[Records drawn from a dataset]

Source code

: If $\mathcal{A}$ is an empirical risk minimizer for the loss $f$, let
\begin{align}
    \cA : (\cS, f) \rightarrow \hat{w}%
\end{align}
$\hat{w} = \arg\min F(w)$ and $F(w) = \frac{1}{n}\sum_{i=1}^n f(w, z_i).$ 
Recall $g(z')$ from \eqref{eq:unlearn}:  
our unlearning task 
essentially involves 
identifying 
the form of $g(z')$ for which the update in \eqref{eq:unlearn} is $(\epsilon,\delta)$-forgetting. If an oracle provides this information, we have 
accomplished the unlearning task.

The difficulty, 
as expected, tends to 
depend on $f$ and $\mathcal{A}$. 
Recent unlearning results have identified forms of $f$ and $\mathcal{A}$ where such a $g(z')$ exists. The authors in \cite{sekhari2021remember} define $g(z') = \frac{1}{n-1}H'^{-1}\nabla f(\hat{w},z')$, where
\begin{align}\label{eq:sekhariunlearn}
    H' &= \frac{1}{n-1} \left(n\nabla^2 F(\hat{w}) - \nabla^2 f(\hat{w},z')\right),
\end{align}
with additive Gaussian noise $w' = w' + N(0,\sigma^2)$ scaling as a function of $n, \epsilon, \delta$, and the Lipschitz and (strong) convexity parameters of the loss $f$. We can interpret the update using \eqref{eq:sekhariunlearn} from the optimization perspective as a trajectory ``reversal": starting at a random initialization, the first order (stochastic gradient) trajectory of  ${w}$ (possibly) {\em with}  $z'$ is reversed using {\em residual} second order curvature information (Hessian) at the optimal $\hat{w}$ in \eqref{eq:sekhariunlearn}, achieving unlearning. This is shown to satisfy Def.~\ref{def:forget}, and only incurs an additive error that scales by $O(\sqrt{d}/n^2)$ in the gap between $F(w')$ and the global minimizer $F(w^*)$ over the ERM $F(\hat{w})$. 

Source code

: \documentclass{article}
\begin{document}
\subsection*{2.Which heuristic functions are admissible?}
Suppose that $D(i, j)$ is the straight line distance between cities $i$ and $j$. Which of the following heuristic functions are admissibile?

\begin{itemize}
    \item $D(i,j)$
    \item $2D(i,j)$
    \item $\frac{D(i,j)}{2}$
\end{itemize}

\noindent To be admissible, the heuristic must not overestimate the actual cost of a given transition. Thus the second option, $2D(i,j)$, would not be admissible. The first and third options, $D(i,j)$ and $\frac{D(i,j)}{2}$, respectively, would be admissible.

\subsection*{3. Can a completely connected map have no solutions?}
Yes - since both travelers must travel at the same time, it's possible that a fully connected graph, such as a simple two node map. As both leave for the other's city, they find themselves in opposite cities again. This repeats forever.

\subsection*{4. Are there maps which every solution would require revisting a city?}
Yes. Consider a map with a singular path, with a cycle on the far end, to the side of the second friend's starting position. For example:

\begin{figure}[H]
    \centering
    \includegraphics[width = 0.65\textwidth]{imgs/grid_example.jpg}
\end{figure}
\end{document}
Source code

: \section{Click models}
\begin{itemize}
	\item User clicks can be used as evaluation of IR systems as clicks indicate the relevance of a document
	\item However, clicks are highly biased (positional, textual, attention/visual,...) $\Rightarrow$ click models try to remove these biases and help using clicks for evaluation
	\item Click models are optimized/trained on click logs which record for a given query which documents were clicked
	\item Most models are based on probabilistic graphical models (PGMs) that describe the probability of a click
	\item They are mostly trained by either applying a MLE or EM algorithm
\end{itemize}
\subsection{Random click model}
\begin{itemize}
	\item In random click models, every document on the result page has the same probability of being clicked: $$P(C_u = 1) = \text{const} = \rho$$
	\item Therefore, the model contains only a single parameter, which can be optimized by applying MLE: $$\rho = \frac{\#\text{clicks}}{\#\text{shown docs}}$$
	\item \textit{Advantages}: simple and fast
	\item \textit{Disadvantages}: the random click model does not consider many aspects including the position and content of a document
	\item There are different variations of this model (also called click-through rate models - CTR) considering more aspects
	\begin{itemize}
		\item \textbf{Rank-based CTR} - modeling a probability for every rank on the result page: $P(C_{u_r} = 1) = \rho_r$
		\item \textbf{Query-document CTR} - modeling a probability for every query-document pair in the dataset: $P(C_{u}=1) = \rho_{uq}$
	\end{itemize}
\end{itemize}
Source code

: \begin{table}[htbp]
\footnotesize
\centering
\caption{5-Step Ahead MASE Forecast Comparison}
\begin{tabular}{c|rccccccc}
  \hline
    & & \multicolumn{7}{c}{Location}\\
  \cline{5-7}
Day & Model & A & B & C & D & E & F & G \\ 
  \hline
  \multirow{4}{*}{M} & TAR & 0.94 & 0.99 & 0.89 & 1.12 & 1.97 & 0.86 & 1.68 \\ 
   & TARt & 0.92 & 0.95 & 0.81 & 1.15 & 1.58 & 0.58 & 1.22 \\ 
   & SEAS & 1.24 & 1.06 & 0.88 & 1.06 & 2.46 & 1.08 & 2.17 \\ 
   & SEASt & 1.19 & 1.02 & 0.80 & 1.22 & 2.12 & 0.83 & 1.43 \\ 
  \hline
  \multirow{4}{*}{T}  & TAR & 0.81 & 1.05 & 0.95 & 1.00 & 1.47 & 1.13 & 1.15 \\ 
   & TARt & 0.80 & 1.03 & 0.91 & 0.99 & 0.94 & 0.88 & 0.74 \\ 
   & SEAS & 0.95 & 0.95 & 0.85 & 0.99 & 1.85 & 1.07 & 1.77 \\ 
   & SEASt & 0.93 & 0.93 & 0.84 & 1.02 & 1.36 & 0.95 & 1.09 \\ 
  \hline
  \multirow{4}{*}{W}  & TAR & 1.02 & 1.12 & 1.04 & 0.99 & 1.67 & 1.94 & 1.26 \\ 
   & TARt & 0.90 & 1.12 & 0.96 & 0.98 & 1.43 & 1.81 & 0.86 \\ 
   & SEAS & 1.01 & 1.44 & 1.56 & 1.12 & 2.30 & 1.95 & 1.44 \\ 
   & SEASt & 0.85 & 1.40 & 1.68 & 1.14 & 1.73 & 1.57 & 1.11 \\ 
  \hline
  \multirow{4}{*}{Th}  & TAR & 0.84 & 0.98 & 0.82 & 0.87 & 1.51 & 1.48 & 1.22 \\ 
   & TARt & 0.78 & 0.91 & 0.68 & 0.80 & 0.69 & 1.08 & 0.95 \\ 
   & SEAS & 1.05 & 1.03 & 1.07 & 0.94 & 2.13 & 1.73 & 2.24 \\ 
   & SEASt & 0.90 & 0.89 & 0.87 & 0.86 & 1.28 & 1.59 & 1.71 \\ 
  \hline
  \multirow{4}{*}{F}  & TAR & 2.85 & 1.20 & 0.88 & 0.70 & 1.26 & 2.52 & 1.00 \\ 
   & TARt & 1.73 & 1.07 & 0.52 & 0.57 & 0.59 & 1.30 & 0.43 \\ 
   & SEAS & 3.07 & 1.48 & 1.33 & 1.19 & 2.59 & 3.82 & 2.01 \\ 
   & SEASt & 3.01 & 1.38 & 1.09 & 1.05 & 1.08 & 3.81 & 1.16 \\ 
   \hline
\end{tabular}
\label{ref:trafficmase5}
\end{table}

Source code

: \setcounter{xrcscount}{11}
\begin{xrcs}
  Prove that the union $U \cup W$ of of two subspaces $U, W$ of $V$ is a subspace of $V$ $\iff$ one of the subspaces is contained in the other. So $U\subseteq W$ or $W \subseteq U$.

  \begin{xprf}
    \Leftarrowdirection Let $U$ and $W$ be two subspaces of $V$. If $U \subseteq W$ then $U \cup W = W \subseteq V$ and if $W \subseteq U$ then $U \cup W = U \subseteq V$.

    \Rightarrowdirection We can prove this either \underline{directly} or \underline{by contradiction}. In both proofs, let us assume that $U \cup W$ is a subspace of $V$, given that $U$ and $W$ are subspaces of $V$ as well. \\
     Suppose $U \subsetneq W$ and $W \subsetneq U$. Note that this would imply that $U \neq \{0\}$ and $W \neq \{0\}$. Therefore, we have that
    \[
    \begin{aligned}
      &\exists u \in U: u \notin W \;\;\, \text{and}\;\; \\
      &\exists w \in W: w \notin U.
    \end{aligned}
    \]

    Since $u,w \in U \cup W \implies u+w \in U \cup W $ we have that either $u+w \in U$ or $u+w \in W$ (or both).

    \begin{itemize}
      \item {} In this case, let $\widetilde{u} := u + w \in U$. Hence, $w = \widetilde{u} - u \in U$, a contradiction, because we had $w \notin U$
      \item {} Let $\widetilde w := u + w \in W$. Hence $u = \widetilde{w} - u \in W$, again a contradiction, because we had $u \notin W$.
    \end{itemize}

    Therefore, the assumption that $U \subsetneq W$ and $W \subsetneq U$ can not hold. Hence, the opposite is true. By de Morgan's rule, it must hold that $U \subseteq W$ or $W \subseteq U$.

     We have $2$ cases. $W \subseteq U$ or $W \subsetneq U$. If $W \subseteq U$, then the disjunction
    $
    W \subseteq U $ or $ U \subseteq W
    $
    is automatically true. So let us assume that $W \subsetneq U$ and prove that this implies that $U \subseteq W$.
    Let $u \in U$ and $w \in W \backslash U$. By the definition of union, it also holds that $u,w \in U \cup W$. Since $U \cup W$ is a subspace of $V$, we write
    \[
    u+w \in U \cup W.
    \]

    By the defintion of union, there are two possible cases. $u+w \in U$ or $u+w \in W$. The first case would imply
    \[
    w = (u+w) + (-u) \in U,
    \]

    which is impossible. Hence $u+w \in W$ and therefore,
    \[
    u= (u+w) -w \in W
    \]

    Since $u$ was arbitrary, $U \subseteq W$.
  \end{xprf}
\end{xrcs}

■ Task requirements:
Beginning of the records through the line with "depend on $f$": return that span exactly and stop there.

■ Output of the task:
Source code

: If $\mathcal{A}$ is an empirical risk minimizer for the loss $f$, let
\begin{align}
    \cA : (\cS, f) \rightarrow \hat{w}%
\end{align}
$\hat{w} = \arg\min F(w)$ and $F(w) = \frac{1}{n}\sum_{i=1}^n f(w, z_i).$ 
Recall $g(z')$ from \eqref{eq:unlearn}:  
our unlearning task 
essentially involves 
identifying 
the form of $g(z')$ for which the update in \eqref{eq:unlearn} is $(\epsilon,\delta)$-forgetting. If an oracle provides this information, we have 
accomplished the unlearning task.

The difficulty, 
as expected, tends to 
depend on $f$ and $\mathcal{A}$. 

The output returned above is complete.